» Data shown:
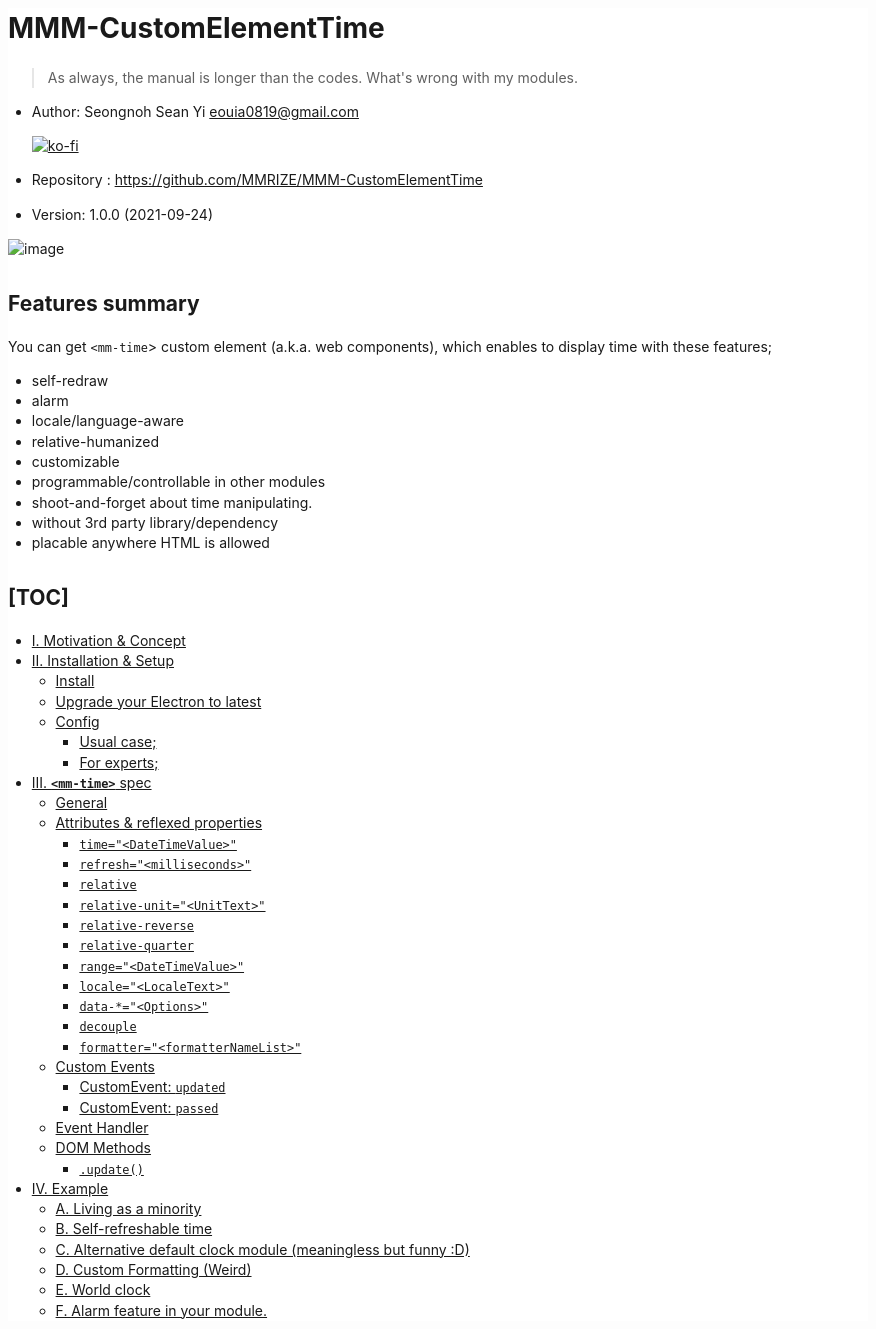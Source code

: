 # MMM-CustomElementTime
> As always, the manual is longer than the codes. What's wrong with my modules.

  - Author: Seongnoh Sean Yi <eouia0819@gmail.com> 
    
    [![ko-fi](https://ko-fi.com/img/githubbutton_sm.svg)](https://ko-fi.com/Y8Y56IFLK)
  - Repository : https://github.com/MMRIZE/MMM-CustomElementTime
  - Version: 1.0.0 (2021-09-24)

![image](https://raw.githubusercontent.com/MMRIZE/public_ext_storage/main/MMM-CustomElementTime/ce_sample3.png)

## Features summary
You can get `<mm-time`> custom element (a.k.a. web components), which enables to display time with these features;

- self-redraw
- alarm
- locale/language-aware
- relative-humanized
- customizable
- programmable/controllable in other modules
- shoot-and-forget about time manipulating.
- without 3rd party library/dependency
- placable anywhere HTML is allowed


## [TOC]
- [I. Motivation & Concept](#4e4c6a9aa9e5467daebcaf87fdef95ba)
- [II. Installation & Setup](#d6178e503e6ed6906904cffe2bfbeb2f)
  - [Install](#349838fb1d851d3e2014b9fe39203275)
  - [Upgrade your Electron to latest](#f09d24b60c9c98008b689cf708df36e9)
  - [Config](#fa535ffb25e1fd20341652f9be21e06e)
    - [Usual case;](#16710ad600c8f2d978ba394ceadb85dd)
    - [For experts;](#71c4dabd9d1425d398665323a1da656b)
- [III. **`<mm-time>`** spec](#a2b26c3b9eb7a30e228de187670a274e)
  - [General](#0db377921f4ce762c62526131097968f)
  - [Attributes & reflexed properties](#cd4182d7210da66deb2813c3381723a5)
    - [`time="<DateTimeValue>"`](#45f2c7a8f50f027edab974bd1b649990)
    - [`refresh="<milliseconds>"`](#5a9bf5c273bf9daefdfa0c3c47e2b7b1)
    - [`relative`](#5bd0807e4928f618bc11c94cd8096d12)
    - [`relative-unit="<UnitText>"`](#06733a791e2fb60c9c3dea34f1a4e8c9)
    - [`relative-reverse`](#4469d876c4edfb2f4395d34a14c3cd0d)
    - [`relative-quarter`](#66a2709d134b7c37262ba1db18e2db0a)
    - [`range="<DateTimeValue>"`](#cc4aa98bdd33c8ddd852aec263560f02)
    - [`locale="<LocaleText>"`](#d58dfd55cc1eb976608036c09dc33f9f)
    - [`data-*="<Options>"`](#999e8413e02ead874bf8264fcafd7fb1)
    - [`decouple`](#de225056cebca0f56c327c1dbb27d9c4)
    - [`formatter="<formatterNameList>"`](#71697a56d7aa7aa765d70aab2b03ab4d)
  - [Custom Events](#07ecc640d712822188662d78b4b972d1)
    - [CustomEvent: `updated`](#4450d62f8f524f25acfaa7580e527b01)
    - [CustomEvent: `passed`](#adde9c4b264d823a0cd30c1a28229614)
  - [Event Handler](#62f33cfe56c08aff82d11e658e572951)
  - [DOM Methods](#4aafe9b0c5e543a4b949bbf2bd682ee5)
    - [`.update()`](#258edab0abc28cb0a8549aa1667063b4)
- [IV. Example](#90f85ead46fc6cc700075840f0ba0776)
  - [A. Living as a minority](#458447468eb90ec08d1b8da814c85c30)
  - [B. Self-refreshable time](#2a6bb105322df4f9c3991e5bc9fd58dd)
  - [C. Alternative default clock module (meaningless but funny :D)](#3cde94417fca30aee4f6490f236eac46)
  - [D. Custom Formatting (Weird)](#f279c2919acda929e96dbadf320c15ed)
  - [E. World clock](#e28f61ccb7c50ec7f116013b9cc4f224)
  - [F. Alarm feature in your module.](#878f8c689a550fed1c7495a8e079a692)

» What you will do:
Exactly reproduce the run of lines from the start of the listing through the line with "- [Install](#349838fb1d851d3e2014b9fe39203275)", inclusive; pictures are not copied.

» Expected answer:
Source code

: # MMM-CustomElementTime
> As always, the manual is longer than the codes. What's wrong with my modules.

  - Author: Seongnoh Sean Yi <eouia0819@gmail.com> 
    
    [![ko-fi](https://ko-fi.com/img/githubbutton_sm.svg)](https://ko-fi.com/Y8Y56IFLK)
  - Repository : https://github.com/MMRIZE/MMM-CustomElementTime
  - Version: 1.0.0 (2021-09-24)

![image](https://raw.githubusercontent.com/MMRIZE/public_ext_storage/main/MMM-CustomElementTime/ce_sample3.png)

## Features summary
You can get `<mm-time`> custom element (a.k.a. web components), which enables to display time with these features;

- self-redraw
- alarm
- locale/language-aware
- relative-humanized
- customizable
- programmable/controllable in other modules
- shoot-and-forget about time manipulating.
- without 3rd party library/dependency
- placable anywhere HTML is allowed


## [TOC]
- [I. Motivation & Concept](#4e4c6a9aa9e5467daebcaf87fdef95ba)
- [II. Installation & Setup](#d6178e503e6ed6906904cffe2bfbeb2f)
  - [Install](#349838fb1d851d3e2014b9fe39203275)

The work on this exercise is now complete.